> _Prompt_
Looking at the entries, say how many lines contain the string "Kenyon". Offer nothing besides the number.

[Source data]

[Start of Attachment]

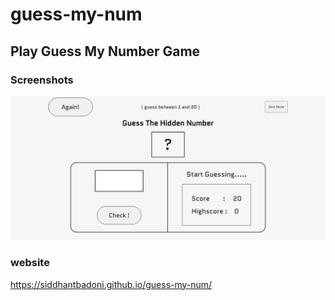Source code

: # guess-my-num

## Play Guess My Number Game
### Screenshots

<img src="./screenshot/guess.png" alt ="Guess Screenshot">

### website
https://siddhantbadoni.github.io/guess-my-num/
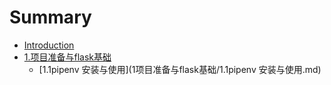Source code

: # Summary

* [Introduction](README.md)
* [1.项目准备与flask基础](1.项目准备与flask基础)
    * [1.1pipenv 安装与使用](1项目准备与flask基础/1.1pipenv 安装与使用.md)

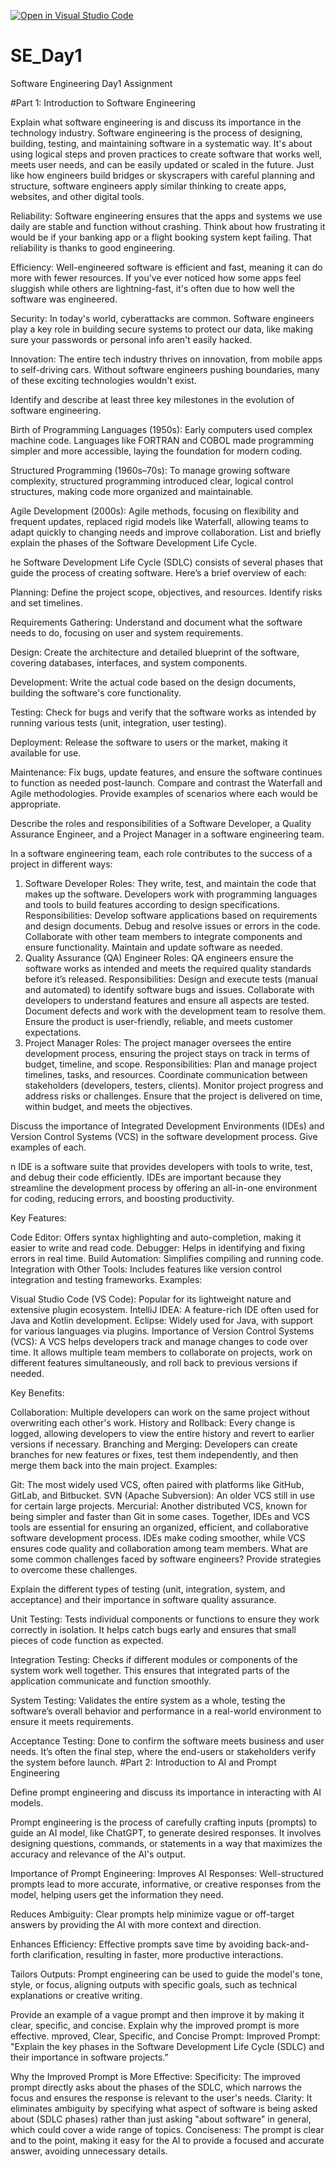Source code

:[![Open in Visual Studio Code](https://classroom.github.com/assets/open-in-vscode-2e0aaae1b6195c2367325f4f02e2d04e9abb55f0b24a779b69b11b9e10269abc.svg)](https://classroom.github.com/online_ide?assignment_repo_id=18482929&assignment_repo_type=AssignmentRepo)
# SE_Day1
Software Engineering Day1 Assignment

#Part 1: Introduction to Software Engineering

Explain what software engineering is and discuss its importance in the technology industry.
Software engineering is the process of designing, building, testing, and maintaining software in a systematic way. It's about using logical steps and proven practices to create software that works well, meets user needs, and can be easily updated or scaled in the future. Just like how engineers build bridges or skyscrapers with careful planning and structure, software engineers apply similar thinking to create apps, websites, and other digital tools.

Reliability: Software engineering ensures that the apps and systems we use daily are stable and function without crashing. Think about how frustrating it would be if your banking app or a flight booking system kept failing. That reliability is thanks to good engineering.

Efficiency: Well-engineered software is efficient and fast, meaning it can do more with fewer resources. If you've ever noticed how some apps feel sluggish while others are lightning-fast, it's often due to how well the software was engineered.

Security: In today's world, cyberattacks are common. Software engineers play a key role in building secure systems to protect our data, like making sure your passwords or personal info aren't easily hacked.

Innovation: The entire tech industry thrives on innovation, from mobile apps to self-driving cars. Without software engineers pushing boundaries, many of these exciting technologies wouldn't exist.

Identify and describe at least three key milestones in the evolution of software engineering.

Birth of Programming Languages (1950s): Early computers used complex machine code. Languages like FORTRAN and COBOL made programming simpler and more accessible, laying the foundation for modern coding.

Structured Programming (1960s–70s): To manage growing software complexity, structured programming introduced clear, logical control structures, making code more organized and maintainable.

Agile Development (2000s): Agile methods, focusing on flexibility and frequent updates, replaced rigid models like Waterfall, allowing teams to adapt quickly to changing needs and improve collaboration.
List and briefly explain the phases of the Software Development Life Cycle.

he Software Development Life Cycle (SDLC) consists of several phases that guide the process of creating software. Here’s a brief overview of each:

Planning: Define the project scope, objectives, and resources. Identify risks and set timelines.

Requirements Gathering: Understand and document what the software needs to do, focusing on user and system requirements.

Design: Create the architecture and detailed blueprint of the software, covering databases, interfaces, and system components.

Development: Write the actual code based on the design documents, building the software's core functionality.

Testing: Check for bugs and verify that the software works as intended by running various tests (unit, integration, user testing).

Deployment: Release the software to users or the market, making it available for use.

Maintenance: Fix bugs, update features, and ensure the software continues to function as needed post-launch.
Compare and contrast the Waterfall and Agile methodologies. Provide examples of scenarios where each would be appropriate.


Describe the roles and responsibilities of a Software Developer, a Quality Assurance Engineer, and a Project Manager in a software engineering team.

In a software engineering team, each role contributes to the success of a project in different ways:

1. Software Developer
Roles: They write, test, and maintain the code that makes up the software. Developers work with programming languages and tools to build features according to design specifications.
Responsibilities:
Develop software applications based on requirements and design documents.
Debug and resolve issues or errors in the code.
Collaborate with other team members to integrate components and ensure functionality.
Maintain and update software as needed.
2. Quality Assurance (QA) Engineer
Roles: QA engineers ensure the software works as intended and meets the required quality standards before it’s released.
Responsibilities:
Design and execute tests (manual and automated) to identify software bugs and issues.
Collaborate with developers to understand features and ensure all aspects are tested.
Document defects and work with the development team to resolve them.
Ensure the product is user-friendly, reliable, and meets customer expectations.
3. Project Manager
Roles: The project manager oversees the entire development process, ensuring the project stays on track in terms of budget, timeline, and scope.
Responsibilities:
Plan and manage project timelines, tasks, and resources.
Coordinate communication between stakeholders (developers, testers, clients).
Monitor project progress and address risks or challenges.
Ensure that the project is delivered on time, within budget, and meets the objectives.

Discuss the importance of Integrated Development Environments (IDEs) and Version Control Systems (VCS) in the software development process. Give examples of each.

n IDE is a software suite that provides developers with tools to write, test, and debug their code efficiently. IDEs are important because they streamline the development process by offering an all-in-one environment for coding, reducing errors, and boosting productivity.

Key Features:

Code Editor: Offers syntax highlighting and auto-completion, making it easier to write and read code.
Debugger: Helps in identifying and fixing errors in real time.
Build Automation: Simplifies compiling and running code.
Integration with Other Tools: Includes features like version control integration and testing frameworks.
Examples:

Visual Studio Code (VS Code): Popular for its lightweight nature and extensive plugin ecosystem.
IntelliJ IDEA: A feature-rich IDE often used for Java and Kotlin development.
Eclipse: Widely used for Java, with support for various languages via plugins.
Importance of Version Control Systems (VCS):
A VCS helps developers track and manage changes to code over time. It allows multiple team members to collaborate on projects, work on different features simultaneously, and roll back to previous versions if needed.

Key Benefits:

Collaboration: Multiple developers can work on the same project without overwriting each other's work.
History and Rollback: Every change is logged, allowing developers to view the entire history and revert to earlier versions if necessary.
Branching and Merging: Developers can create branches for new features or fixes, test them independently, and then merge them back into the main project.
Examples:

Git: The most widely used VCS, often paired with platforms like GitHub, GitLab, and Bitbucket.
SVN (Apache Subversion): An older VCS still in use for certain large projects.
Mercurial: Another distributed VCS, known for being simpler and faster than Git in some cases.
Together, IDEs and VCS tools are essential for ensuring an organized, efficient, and collaborative software development process. IDEs make coding smoother, while VCS ensures code quality and collaboration among team members.
What are some common challenges faced by software engineers? Provide strategies to overcome these challenges.


Explain the different types of testing (unit, integration, system, and acceptance) and their importance in software quality assurance.

Unit Testing: Tests individual components or functions to ensure they work correctly in isolation. It helps catch bugs early and ensures that small pieces of code function as expected.

Integration Testing: Checks if different modules or components of the system work well together. This ensures that integrated parts of the application communicate and function smoothly.

System Testing: Validates the entire system as a whole, testing the software’s overall behavior and performance in a real-world environment to ensure it meets requirements.

Acceptance Testing: Done to confirm the software meets business and user needs. It’s often the final step, where the end-users or stakeholders verify the system before launch.
#Part 2: Introduction to AI and Prompt Engineering


Define prompt engineering and discuss its importance in interacting with AI models.

Prompt engineering is the process of carefully crafting inputs (prompts) to guide an AI model, like ChatGPT, to generate desired responses. It involves designing questions, commands, or statements in a way that maximizes the accuracy and relevance of the AI's output.

Importance of Prompt Engineering:
Improves AI Responses: Well-structured prompts lead to more accurate, informative, or creative responses from the model, helping users get the information they need.

Reduces Ambiguity: Clear prompts help minimize vague or off-target answers by providing the AI with more context and direction.

Enhances Efficiency: Effective prompts save time by avoiding back-and-forth clarification, resulting in faster, more productive interactions.

Tailors Outputs: Prompt engineering can be used to guide the model's tone, style, or focus, aligning outputs with specific goals, such as technical explanations or creative writing.

Provide an example of a vague prompt and then improve it by making it clear, specific, and concise. Explain why the improved prompt is more effective.
mproved, Clear, Specific, and Concise Prompt:
Improved Prompt: "Explain the key phases in the Software Development Life Cycle (SDLC) and their importance in software projects."

Why the Improved Prompt is More Effective:
Specificity: The improved prompt directly asks about the phases of the SDLC, which narrows the focus and ensures the response is relevant to the user's needs.
Clarity: It eliminates ambiguity by specifying what aspect of software is being asked about (SDLC phases) rather than just asking "about software" in general, which could cover a wide range of topics.
Conciseness: The prompt is clear and to the point, making it easy for the AI to provide a focused and accurate answer, avoiding unnecessary details.

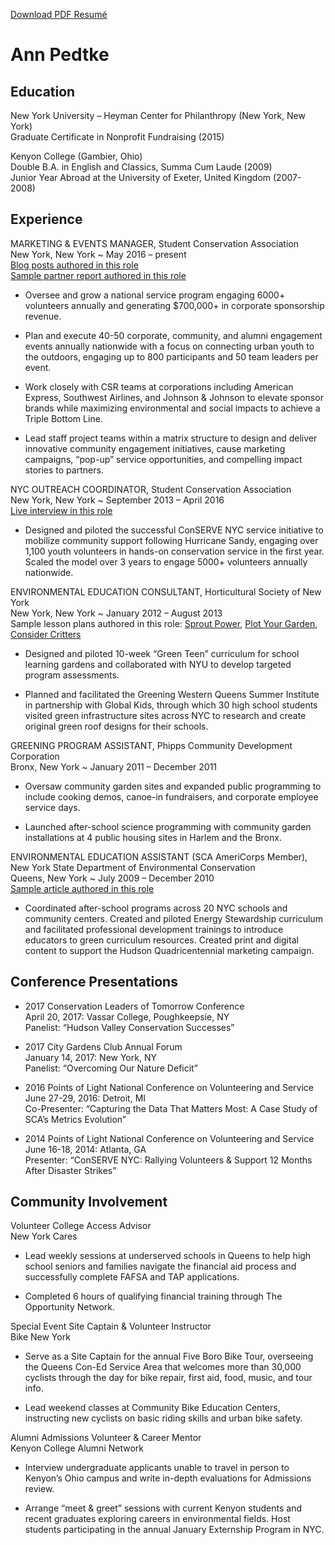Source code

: [Download PDF Resumé](https://github.com/annpedtke/CV/raw/master/Resume_AnnPedtke_Dec2017.pdf)


# Ann Pedtke 

## Education

New York University – Heyman Center for Philanthropy (New York, New York)  
Graduate Certificate in Nonprofit Fundraising (2015)

Kenyon College (Gambier, Ohio)  
Double B.A. in English and Classics, Summa Cum Laude (2009)  
Junior Year Abroad at the University of Exeter, United Kingdom (2007-2008)

## Experience

MARKETING & EVENTS MANAGER, Student Conservation Association  
New York, New York     ~     May 2016 – present  
[Blog posts authored in this role](http://www.thesca.org/users/apedtke)  
[Sample partner report authored in this role](https://github.com/annpedtke/CV/raw/master/Pedtke_SamplePartnerReport.pdf)

- Oversee and grow a national service program engaging 6000+ volunteers annually and generating $700,000+ in corporate sponsorship revenue.

- Plan and execute 40-50 corporate, community, and alumni engagement events annually nationwide with a focus on connecting urban youth to the outdoors, engaging up to 800 participants and 50 team leaders per event.  

- Work closely with CSR teams at corporations including American Express, Southwest Airlines, and Johnson & Johnson to elevate sponsor brands while maximizing environmental and social impacts to achieve a Triple Bottom Line.

- Lead staff project teams within a matrix structure to design and deliver innovative community engagement initiatives, cause marketing campaigns, “pop-up” service opportunities, and compelling impact stories to partners.


NYC OUTREACH COORDINATOR, Student Conservation Association  
New York, New York     ~     September 2013 – April 2016  
[Live interview in this role](https://www.youtube.com/watch?v=aYXFzJ2JCqw)

- Designed and piloted the successful ConSERVE NYC service initiative to mobilize community support following Hurricane Sandy, engaging over 1,100 youth volunteers in hands-on conservation service in the first year. Scaled the model over 3 years to engage 5000+ volunteers annually nationwide.


ENVIRONMENTAL EDUCATION CONSULTANT, Horticultural Society of New York  
New York, New York     ~     January 2012 – August 2013  
Sample lesson plans authored in this role: [Sprout Power](https://www.thehort.org/pdfs/04_SPROUT_POWER.pdf), [Plot Your Garden](https://www.thehort.org/pdfs/01_PLOT_GARDEN.pdf), [Consider Critters](https://www.thehort.org/pdfs/08_CONSIDER_CRITTERS.pdf)

- Designed and piloted 10-week “Green Teen” curriculum for school learning gardens and collaborated with NYU to develop targeted program assessments.

- Planned and facilitated the Greening Western Queens Summer Institute in partnership with Global Kids, through which 30 high school students visited green infrastructure sites across NYC to research and create original green roof designs for their schools.


GREENING PROGRAM ASSISTANT, Phipps Community Development Corporation  
Bronx, New York     ~     January 2011 – December 2011 

- Oversaw community garden sites and expanded public programming to include cooking demos, canoe-in fundraisers, and corporate employee service days. 

- Launched after-school science programming with community garden installations at 4 public housing sites in Harlem and the Bronx.


ENVIRONMENTAL EDUCATION ASSISTANT (SCA AmeriCorps Member),  
New York State Department of Environmental Conservation   
Queens, New York     ~     July 2009 – December 2010  
[Sample article authored in this role](http://www.dec.ny.gov/docs/administration_pdf/0809consforweb.pdf#page=19)

- Coordinated after-school programs across 20 NYC schools and community centers. Created and piloted Energy Stewardship curriculum and facilitated professional development trainings to introduce educators to green curriculum resources. Created print and digital content to support the Hudson Quadricentennial marketing campaign.





## Conference Presentations

- 2017 Conservation Leaders of Tomorrow Conference  
April 20, 2017: Vassar College, Poughkeepsie, NY  
Panelist: “Hudson Valley Conservation Successes”

- 2017 City Gardens Club Annual Forum  
January 14, 2017: New York, NY  
Panelist: “Overcoming Our Nature Deficit”

- 2016 Points of Light National Conference on Volunteering and Service  
June 27-29, 2016: Detroit, MI  
Co-Presenter: “Capturing the Data That Matters Most: A Case Study of SCA’s Metrics Evolution”

- 2014 Points of Light National Conference on Volunteering and Service  
June 16-18, 2014: Atlanta, GA  
Presenter: “ConSERVE NYC: Rallying Volunteers & Support 12 Months After Disaster Strikes”

## Community Involvement

Volunteer College Access Advisor  
New York Cares

- Lead weekly sessions at underserved schools in Queens to help high school seniors and families navigate the financial aid process and successfully complete FAFSA and TAP applications. 

- Completed 6 hours of qualifying financial training through The Opportunity Network.


Special Event Site Captain & Volunteer Instructor  
Bike New York

- Serve as a Site Captain for the annual Five Boro Bike Tour, overseeing the Queens Con-Ed Service Area that welcomes more than 30,000 cyclists through the day for bike repair, first aid, food, music, and tour info. 

- Lead weekend classes at Community Bike Education Centers, instructing new cyclists on basic riding skills and urban bike safety.


Alumni Admissions Volunteer & Career Mentor  
Kenyon College Alumni Network

- Interview undergraduate applicants unable to travel in person to Kenyon’s Ohio campus and write in-depth evaluations for Admissions review.

- Arrange “meet & greet” sessions with current Kenyon students and recent graduates exploring careers in environmental fields. Host students participating in the annual January Externship Program in NYC.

[End of Attachment]

> _Result_
4